Una possibilità va data a tutti, sempre e comunque. Anche se la scelta di inserire Vladimir Putin nella lista dei candidati al Nobel per la Pace (sono 278 le personalità in lizza) sembra alquanto discutibile.
Insomma allora anche mia nonna potrebbe (o forse dovrebbe) vincerlo, o quantomeno poter partecipare. Putin è un guerrafondaio, un uomo pronto ad innescare conflitti, uno che ha sostenuto guerre in medio oriente e che è già pronto con il suo esercito per bastonare – se lo riterrà necessario- l’Ucraina.
Per non parlare poi dei diritti dei gay, evidentemente collassati sotto il suo pugno di ferro, un tema messo in risalto soltanto recentemente con le olimpiadi invernali di Sochi.
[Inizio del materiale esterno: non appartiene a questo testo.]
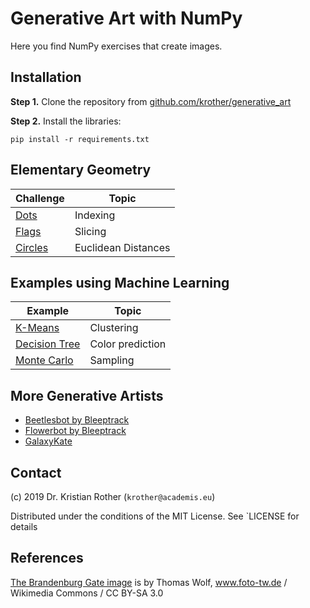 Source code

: 
# Generative Art with NumPy

Here you find NumPy exercises that create images.

## Installation

**Step 1.** Clone the repository from [github.com/krother/generative_art](https://github.com/krother/generative_art)

**Step 2.** Install the libraries:

    pip install -r requirements.txt

## Elementary Geometry

| Challenge | Topic |
|-----------|--------|
| [Dots](dots/) | Indexing |
| [Flags](flags/) | Slicing |
| [Circles](circles/) | Euclidean Distances |

## Examples using Machine Learning

| Example | Topic |
|-----------|--------|
| [K-Means](kmeans/) | Clustering |
| [Decision Tree](dtree/) | Color prediction |
| [Monte Carlo](montecarlo/) | Sampling |


## More Generative Artists

* [Beetlesbot by Bleeptrack](https://beetles.bleeptrack.de/)
* [Flowerbot by Bleeptrack](https://blptrck.uber.space/flower/)
* [GalaxyKate](http://galaxykate.com/)

## Contact

(c) 2019 Dr. Kristian Rother (`krother@academis.eu`)

Distributed under the conditions of the MIT License. See `LICENSE for details

## References

[The Brandenburg Gate image](https://commons.wikimedia.org/wiki/File:Brandenburger_Tor_abends.jpg) is by Thomas Wolf, www.foto-tw.de / Wikimedia Commons / CC BY-SA 3.0
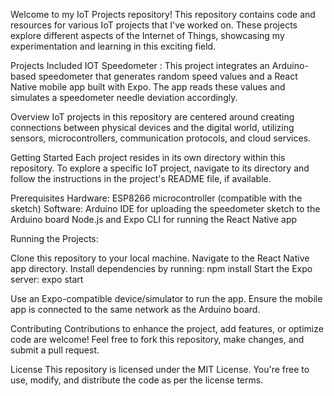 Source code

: Welcome to my IoT Projects repository! This repository contains code and resources for various IoT projects that I've worked on. These projects explore different aspects of the Internet of Things, showcasing my experimentation and learning in this exciting field.

Projects Included
IOT Speedometer : This project integrates an Arduino-based speedometer that generates random speed values and a React Native mobile app built with Expo. The app reads these values and simulates a speedometer needle deviation accordingly.

Overview
IoT projects in this repository are centered around creating connections between physical devices and the digital world, utilizing sensors, microcontrollers, communication protocols, and cloud services.

Getting Started
Each project resides in its own directory within this repository. To explore a specific IoT project, navigate to its directory and follow the instructions in the project's README file, if available.

Prerequisites
Hardware:
  ESP8266 microcontroller (compatible with the sketch)
Software:
  Arduino IDE for uploading the speedometer sketch to the Arduino board
  Node.js and Expo CLI for running the React Native app

Running the Projects:

Clone this repository to your local machine.
Navigate to the React Native app directory.
Install dependencies by running:
  npm install
Start the Expo server:
  expo start

Use an Expo-compatible device/simulator to run the app.
Ensure the mobile app is connected to the same network as the Arduino board.

Contributing
Contributions to enhance the project, add features, or optimize code are welcome! Feel free to fork this repository, make changes, and submit a pull request.

License
This repository is licensed under the MIT License. You're free to use, modify, and distribute the code as per the license terms.

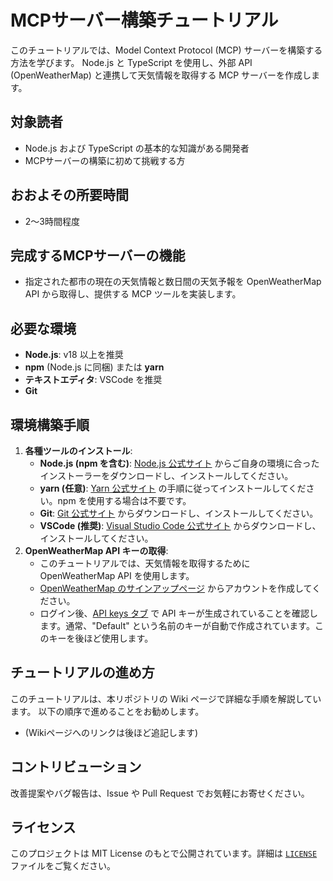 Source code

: # MCPサーバー構築チュートリアル

このチュートリアルでは、Model Context Protocol (MCP) サーバーを構築する方法を学びます。
Node.js と TypeScript を使用し、外部 API (OpenWeatherMap) と連携して天気情報を取得する MCP サーバーを作成します。

## 対象読者

*   Node.js および TypeScript の基本的な知識がある開発者
*   MCPサーバーの構築に初めて挑戦する方

## おおよその所要時間

*   2〜3時間程度

## 完成するMCPサーバーの機能

*   指定された都市の現在の天気情報と数日間の天気予報を OpenWeatherMap API から取得し、提供する MCP ツールを実装します。

## 必要な環境

*   **Node.js**: v18 以上を推奨
*   **npm** (Node.js に同梱) または **yarn**
*   **テキストエディタ**: VSCode を推奨
*   **Git**

## 環境構築手順

1.  **各種ツールのインストール**:
    *   **Node.js (npm を含む)**: [Node.js 公式サイト](https://nodejs.org/) からご自身の環境に合ったインストーラーをダウンロードし、インストールしてください。
    *   **yarn (任意)**: [Yarn 公式サイト](https://classic.yarnpkg.com/en/docs/install) の手順に従ってインストールしてください。npm を使用する場合は不要です。
    *   **Git**: [Git 公式サイト](https://git-scm.com/downloads) からダウンロードし、インストールしてください。
    *   **VSCode (推奨)**: [Visual Studio Code 公式サイト](https://code.visualstudio.com/) からダウンロードし、インストールしてください。
2.  **OpenWeatherMap API キーの取得**:
    *   このチュートリアルでは、天気情報を取得するために OpenWeatherMap API を使用します。
    *   [OpenWeatherMap のサインアップページ](https://home.openweathermap.org/users/sign_up) からアカウントを作成してください。
    *   ログイン後、[API keys タブ](https://home.openweathermap.org/api_keys) で API キーが生成されていることを確認します。通常、"Default" という名前のキーが自動で作成されています。このキーを後ほど使用します。

## チュートリアルの進め方

このチュートリアルは、本リポジトリの Wiki ページで詳細な手順を解説しています。
以下の順序で進めることをお勧めします。

*   (Wikiページへのリンクは後ほど追記します)

## コントリビューション

改善提案やバグ報告は、Issue や Pull Request でお気軽にお寄せください。

## ライセンス

このプロジェクトは MIT License のもとで公開されています。詳細は [`LICENSE`](LICENSE) ファイルをご覧ください。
Però se ci pensiamo bene questa candidatura un senso ce l’ha. Assomiglia un po’ al Nobel che fu dato ad Obama proprio all’inizio del suo mandato. È un premio di incoraggiamento. Come una caramellina dolce che si offre ad un bambino indisponente: Vladimiro se non invadi l’Ucraina e se fai il bravo vedrai che ad Ottobre ti chiameremo ad Oslo per ritirare il Nobel.
Come ragionamento può reggere ed ha anche un qualcosa di profondamente nobile perché ci fa capire che ci sono persone, in questo caso nella commissione del premio, che sanno fare la parte degli adulti, quelli che la caramellina la danno e che sanno rinunciare a ciò che realmente vorrebbero fare per assicurare al mondo che i figli crescano con buoni principi.
Che vinca Putin allora. Tanto quelli come Papa Francesco (lui anche è candidato) sono consapevoli che una caramella in tasca in meno non cambierà di certo la propria storia.